(Stored data)

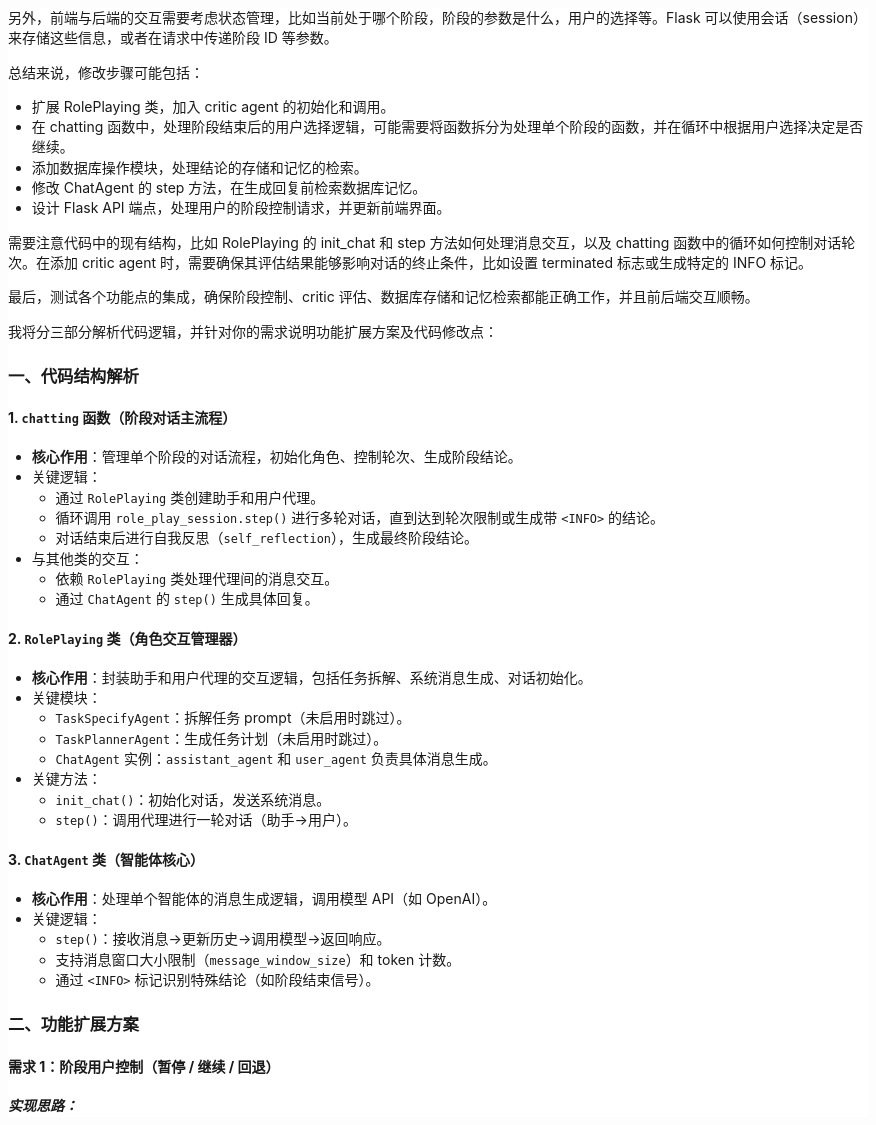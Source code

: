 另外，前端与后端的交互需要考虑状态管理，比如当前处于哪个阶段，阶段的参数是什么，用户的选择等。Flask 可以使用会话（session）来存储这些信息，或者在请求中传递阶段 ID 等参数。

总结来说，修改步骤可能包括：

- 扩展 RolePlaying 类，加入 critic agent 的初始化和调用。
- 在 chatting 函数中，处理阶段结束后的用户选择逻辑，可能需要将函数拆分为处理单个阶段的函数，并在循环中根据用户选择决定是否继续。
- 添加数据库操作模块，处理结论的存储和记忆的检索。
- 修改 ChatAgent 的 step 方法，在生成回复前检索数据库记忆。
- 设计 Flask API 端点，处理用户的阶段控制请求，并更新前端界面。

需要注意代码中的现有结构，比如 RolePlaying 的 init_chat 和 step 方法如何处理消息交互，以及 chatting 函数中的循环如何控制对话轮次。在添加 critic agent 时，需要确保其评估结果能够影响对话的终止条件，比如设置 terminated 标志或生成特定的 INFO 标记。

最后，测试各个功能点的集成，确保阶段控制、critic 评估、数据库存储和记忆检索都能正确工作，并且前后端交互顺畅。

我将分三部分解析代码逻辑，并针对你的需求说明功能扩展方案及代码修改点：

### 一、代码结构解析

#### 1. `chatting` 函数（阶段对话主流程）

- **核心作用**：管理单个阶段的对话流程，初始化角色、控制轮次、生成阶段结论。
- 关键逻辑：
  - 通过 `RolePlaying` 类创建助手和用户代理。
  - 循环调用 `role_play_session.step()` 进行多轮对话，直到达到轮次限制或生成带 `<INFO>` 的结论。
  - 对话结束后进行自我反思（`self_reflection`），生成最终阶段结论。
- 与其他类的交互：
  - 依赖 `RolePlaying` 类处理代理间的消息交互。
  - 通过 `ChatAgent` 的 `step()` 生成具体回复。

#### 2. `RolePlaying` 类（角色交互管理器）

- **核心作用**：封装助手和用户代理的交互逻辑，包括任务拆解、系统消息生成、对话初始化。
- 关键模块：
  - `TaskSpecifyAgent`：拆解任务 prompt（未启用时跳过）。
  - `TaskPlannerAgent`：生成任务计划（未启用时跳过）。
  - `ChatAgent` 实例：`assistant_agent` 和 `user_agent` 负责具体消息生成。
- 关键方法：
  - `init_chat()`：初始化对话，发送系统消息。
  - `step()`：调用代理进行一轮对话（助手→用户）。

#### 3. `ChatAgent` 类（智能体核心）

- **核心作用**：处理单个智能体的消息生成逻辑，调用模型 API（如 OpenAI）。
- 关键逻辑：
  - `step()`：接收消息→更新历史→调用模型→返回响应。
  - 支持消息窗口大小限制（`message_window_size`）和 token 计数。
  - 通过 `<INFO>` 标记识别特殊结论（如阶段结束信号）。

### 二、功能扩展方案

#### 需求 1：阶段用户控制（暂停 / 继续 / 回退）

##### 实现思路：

---

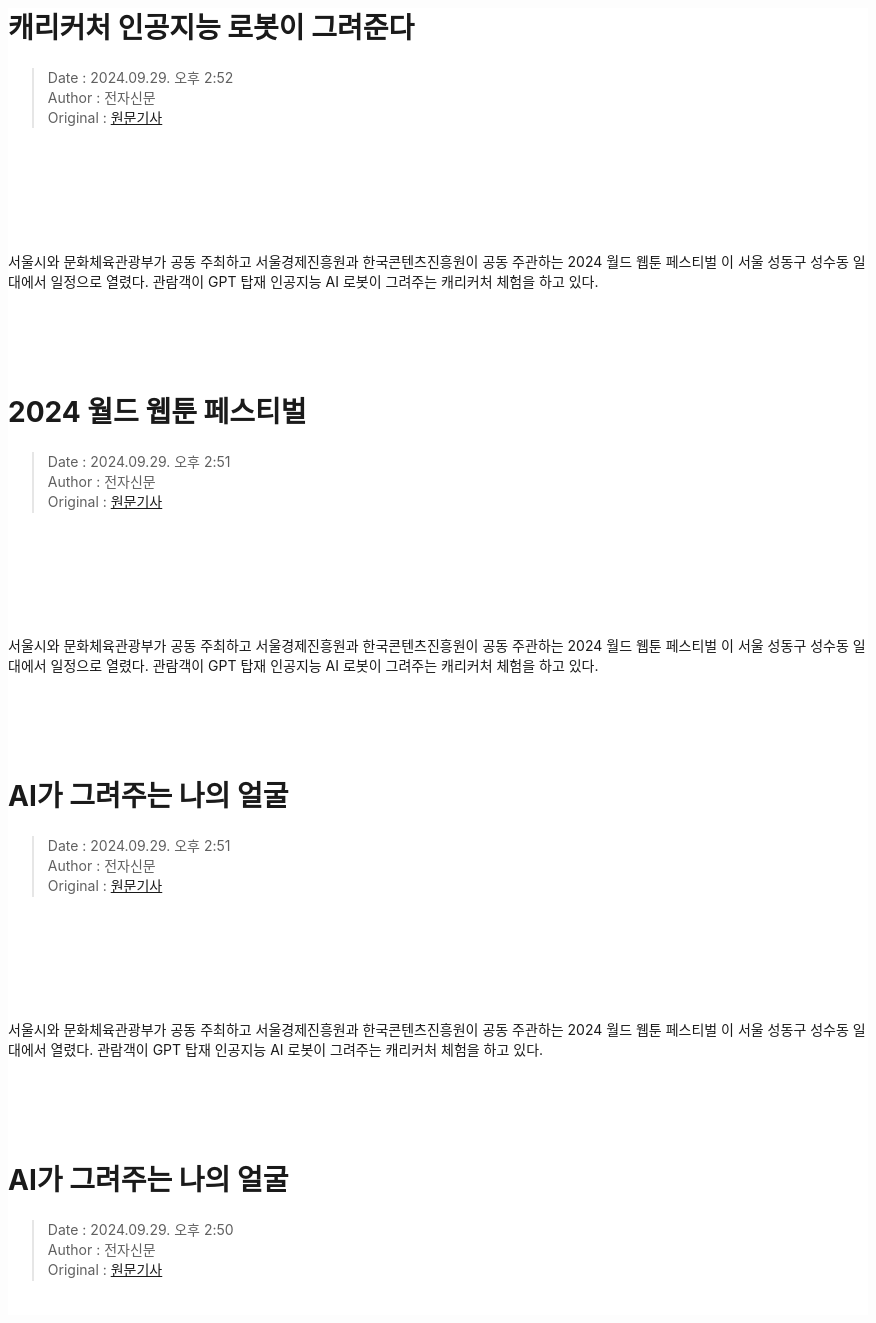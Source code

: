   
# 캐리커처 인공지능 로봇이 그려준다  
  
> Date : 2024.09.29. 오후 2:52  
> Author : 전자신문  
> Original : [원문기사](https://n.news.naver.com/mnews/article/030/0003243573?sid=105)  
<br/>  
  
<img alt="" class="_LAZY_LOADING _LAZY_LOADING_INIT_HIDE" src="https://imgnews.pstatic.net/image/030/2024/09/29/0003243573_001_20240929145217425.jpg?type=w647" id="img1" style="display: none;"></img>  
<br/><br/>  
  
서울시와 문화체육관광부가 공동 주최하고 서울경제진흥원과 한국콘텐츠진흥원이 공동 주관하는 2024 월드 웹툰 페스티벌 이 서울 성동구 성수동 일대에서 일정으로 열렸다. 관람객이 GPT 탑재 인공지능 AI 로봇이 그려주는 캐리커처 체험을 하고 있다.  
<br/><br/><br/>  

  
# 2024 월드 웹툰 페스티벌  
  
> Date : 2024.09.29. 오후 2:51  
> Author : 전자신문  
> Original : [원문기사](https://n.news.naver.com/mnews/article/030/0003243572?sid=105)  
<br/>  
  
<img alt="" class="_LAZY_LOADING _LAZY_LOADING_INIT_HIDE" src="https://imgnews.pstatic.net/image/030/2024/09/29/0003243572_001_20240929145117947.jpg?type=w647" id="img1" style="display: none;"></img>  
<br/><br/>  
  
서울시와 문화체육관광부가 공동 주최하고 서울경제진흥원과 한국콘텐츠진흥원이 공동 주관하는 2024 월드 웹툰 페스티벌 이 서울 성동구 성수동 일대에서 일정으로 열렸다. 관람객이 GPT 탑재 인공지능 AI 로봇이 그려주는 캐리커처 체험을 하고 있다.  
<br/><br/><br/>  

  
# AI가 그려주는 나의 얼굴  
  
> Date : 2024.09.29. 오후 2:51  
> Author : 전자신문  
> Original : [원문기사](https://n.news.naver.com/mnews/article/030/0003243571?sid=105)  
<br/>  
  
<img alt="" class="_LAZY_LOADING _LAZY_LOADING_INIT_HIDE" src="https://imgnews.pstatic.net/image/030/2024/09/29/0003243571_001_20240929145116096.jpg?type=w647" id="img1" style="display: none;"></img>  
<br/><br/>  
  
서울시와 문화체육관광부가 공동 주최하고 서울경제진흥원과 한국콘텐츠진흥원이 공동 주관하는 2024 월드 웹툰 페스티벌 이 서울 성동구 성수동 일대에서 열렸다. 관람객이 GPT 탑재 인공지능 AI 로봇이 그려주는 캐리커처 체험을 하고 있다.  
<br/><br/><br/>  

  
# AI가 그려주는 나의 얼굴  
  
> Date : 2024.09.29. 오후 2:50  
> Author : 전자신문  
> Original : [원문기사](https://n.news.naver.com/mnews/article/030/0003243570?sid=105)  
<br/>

* [WHAT TO PRODUCE] Please filter the entries for the word "chatting" and copy the lines that have it.

* [WRITTEN REPLY]
- 在 chatting 函数中，处理阶段结束后的用户选择逻辑，可能需要将函数拆分为处理单个阶段的函数，并在循环中根据用户选择决定是否继续。
需要注意代码中的现有结构，比如 RolePlaying 的 init_chat 和 step 方法如何处理消息交互，以及 chatting 函数中的循环如何控制对话轮次。在添加 critic agent 时，需要确保其评估结果能够影响对话的终止条件，比如设置 terminated 标志或生成特定的 INFO 标记。
#### 1. `chatting` 函数（阶段对话主流程）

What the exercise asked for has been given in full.